## Material to process
• • • •
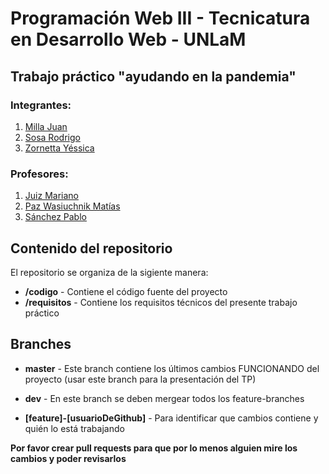 # Programación Web III - Tecnicatura en Desarrollo Web - UNLaM
## Trabajo práctico "ayudando en la pandemia"
### Integrantes:
1. [Milla Juan](https://github.com/juanjomilla)
1. [Sosa Rodrigo](https://github.com/rodrigososa21)
1. [Zornetta Yéssica](#linkUsuarioGitHub)
### Profesores:
1. [Juiz Mariano](https://github.com/juizmariano)
1. [Paz Wasiuchnik Matías](https://github.com/matipazw)
1. [Sánchez Pablo](https://github.com/pablokuko)

## Contenido del repositorio
El repositorio se organiza de la sigiente manera:

 - **/codigo** - Contiene el código fuente del proyecto
 - **/requisitos** - Contiene los requisitos técnicos del presente trabajo práctico

 ## Branches 

 - **master** - Este branch contiene los últimos cambios FUNCIONANDO del proyecto (usar este branch para la presentación del TP)

 - **dev** - En este branch se deben mergear todos los feature-branches

 - **[feature]-[usuarioDeGithub]** - Para identificar que cambios contiene y quién lo está trabajando

 **Por favor crear pull requests para que por lo menos alguien mire los cambios y poder revisarlos**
• • • •
## What you are asked to do
From the first line to the last, return the material above exactly, apart from the pictures.

## Result of the task
 # Programación Web III - Tecnicatura en Desarrollo Web - UNLaM
## Trabajo práctico "ayudando en la pandemia"
### Integrantes:
1. [Milla Juan](https://github.com/juanjomilla)
1. [Sosa Rodrigo](https://github.com/rodrigososa21)
1. [Zornetta Yéssica](#linkUsuarioGitHub)
### Profesores:
1. [Juiz Mariano](https://github.com/juizmariano)
1. [Paz Wasiuchnik Matías](https://github.com/matipazw)
1. [Sánchez Pablo](https://github.com/pablokuko)

## Contenido del repositorio
El repositorio se organiza de la sigiente manera:

 - **/codigo** - Contiene el código fuente del proyecto
 - **/requisitos** - Contiene los requisitos técnicos del presente trabajo práctico

 ## Branches 

 - **master** - Este branch contiene los últimos cambios FUNCIONANDO del proyecto (usar este branch para la presentación del TP)

 - **dev** - En este branch se deben mergear todos los feature-branches

 - **[feature]-[usuarioDeGithub]** - Para identificar que cambios contiene y quién lo está trabajando

 **Por favor crear pull requests para que por lo menos alguien mire los cambios y poder revisarlos**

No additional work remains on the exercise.